Is there evidence that men are more likely than women to make the online purchases of books? Test an appropriate hypothesis and state your conclusion in context.
The data can be assumed to be normally distributed because there are at least 10 successes, 10 failures. The samples are randomly selected, are independent of each other, and make up less than 10% of the population of the subject in question.

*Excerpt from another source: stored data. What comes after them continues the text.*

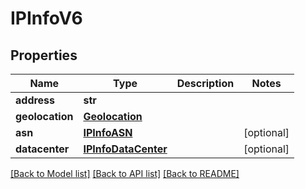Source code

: # IPInfoV6

## Properties
Name | Type | Description | Notes
------------ | ------------- | ------------- | -------------
**address** | **str** |  | 
**geolocation** | [**Geolocation**](Geolocation.md) |  | 
**asn** | [**IPInfoASN**](IPInfoASN.md) |  | [optional] 
**datacenter** | [**IPInfoDataCenter**](IPInfoDataCenter.md) |  | [optional] 

[[Back to Model list]](../README.md#documentation-for-models) [[Back to API list]](../README.md#documentation-for-api-endpoints) [[Back to README]](../README.md)

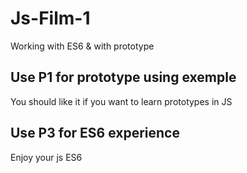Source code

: # Js-Film-1
Working with ES6 &amp; with prototype
## Use P1 for prototype using exemple
You should like it if you want to learn prototypes in JS
## Use P3 for ES6 experience
Enjoy your js ES6

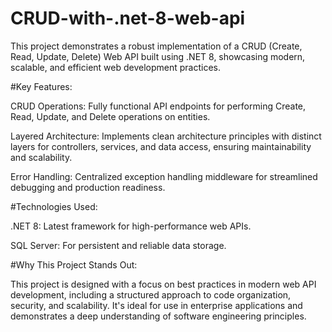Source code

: # CRUD-with-.net-8-web-api
This project demonstrates a robust implementation of a CRUD (Create, Read, Update, Delete) Web API built using .NET 8, showcasing modern, scalable, and efficient web development practices.

#Key Features:

CRUD Operations: Fully functional API endpoints for performing Create, Read, Update, and Delete operations on entities.

Layered Architecture: Implements clean architecture principles with distinct layers for controllers, services, and data access, ensuring maintainability and scalability.

Error Handling: Centralized exception handling middleware for streamlined debugging and production readiness.

#Technologies Used:

.NET 8: Latest framework for high-performance web APIs.

SQL Server: For persistent and reliable data storage.

#Why This Project Stands Out:

This project is designed with a focus on best practices in modern web API development, including a structured approach to code organization, security, and scalability. It's ideal for use in enterprise applications and demonstrates a deep understanding of software engineering principles.
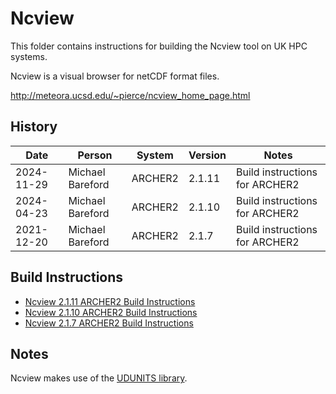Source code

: Ncview
======

This folder contains instructions for building the Ncview tool on UK HPC systems.

Ncview is a visual browser for netCDF format files.

http://meteora.ucsd.edu/~pierce/ncview_home_page.html

History
-------

 Date | Person | System | Version | Notes
 ---- | ------ | ------ | ------- | -----
 2024-11-29 | Michael Bareford | ARCHER2 | 2.1.11 | Build instructions for ARCHER2
 2024-04-23 | Michael Bareford | ARCHER2 | 2.1.10 | Build instructions for ARCHER2 
 2021-12-20 | Michael Bareford | ARCHER2 | 2.1.7 | Build instructions for ARCHER2

Build Instructions
------------------

* [Ncview 2.1.11 ARCHER2 Build Instructions](build_ncview_2.1.11_archer2.md)
* [Ncview 2.1.10 ARCHER2 Build Instructions](build_ncview_2.1.10_archer2.md)
* [Ncview 2.1.7 ARCHER2 Build Instructions](build_ncview_2.1.7_archer2.md)

Notes
-----

Ncview makes use of the [UDUNITS library](../../libs/udunits/README.md).

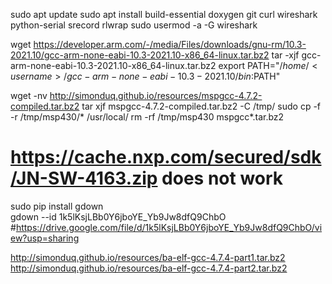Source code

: sudo apt update
sudo apt install build-essential doxygen git curl wireshark python-serial srecord rlwrap
sudo usermod -a -G wireshark <user>

wget https://developer.arm.com/-/media/Files/downloads/gnu-rm/10.3-2021.10/gcc-arm-none-eabi-10.3-2021.10-x86_64-linux.tar.bz2
tar -xjf gcc-arm-none-eabi-10.3-2021.10-x86_64-linux.tar.bz2
export PATH="$/home/<username>/gcc-arm-none-eabi-10.3-2021.10/bin:$PATH"
  
wget -nv http://simonduq.github.io/resources/mspgcc-4.7.2-compiled.tar.bz2
tar xjf mspgcc-4.7.2-compiled.tar.bz2 -C /tmp/
sudo cp -f -r /tmp/msp430/* /usr/local/
rm -rf /tmp/msp430 mspgcc*.tar.bz2
 
# https://cache.nxp.com/secured/sdk/JN-SW-4163.zip does not work
sudo pip install gdown  
gdown --id 1k5lKsjLBb0Y6jboYE_Yb9Jw8dfQ9ChbO
#https://drive.google.com/file/d/1k5lKsjLBb0Y6jboYE_Yb9Jw8dfQ9ChbO/view?usp=sharing
  
http://simonduq.github.io/resources/ba-elf-gcc-4.7.4-part1.tar.bz2
  http://simonduq.github.io/resources/ba-elf-gcc-4.7.4-part2.tar.bz2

\[ \Delta \hat{p} = 0.21 - 0.18 = 0.03 \]
\[ \textrm{SE} = \sqrt{ \frac{(0.21)(0.79)}{222} + \frac{(0.18)(0.82)}{208} } \approx 0.0381 \]
2 * normalcdf(0.03, 1, 0.0381, 0) = 0.431
\begin{array}{l} \mu = 0 \\ \sigma = 0.0381 \end{array}
Since our p-value of $0.431$ is less than our alpha level of $\alpha = 0.05$, we will fail to reject the null hypothesis. The data suggests that there is no statistically significant difference in how men and women purchase books online.
If your conclusion is incorrect, which type of error did you commit?
A type-II error would have been made since we failed to reject the null hypothesis but the truth of the matter states that there is a significant difference.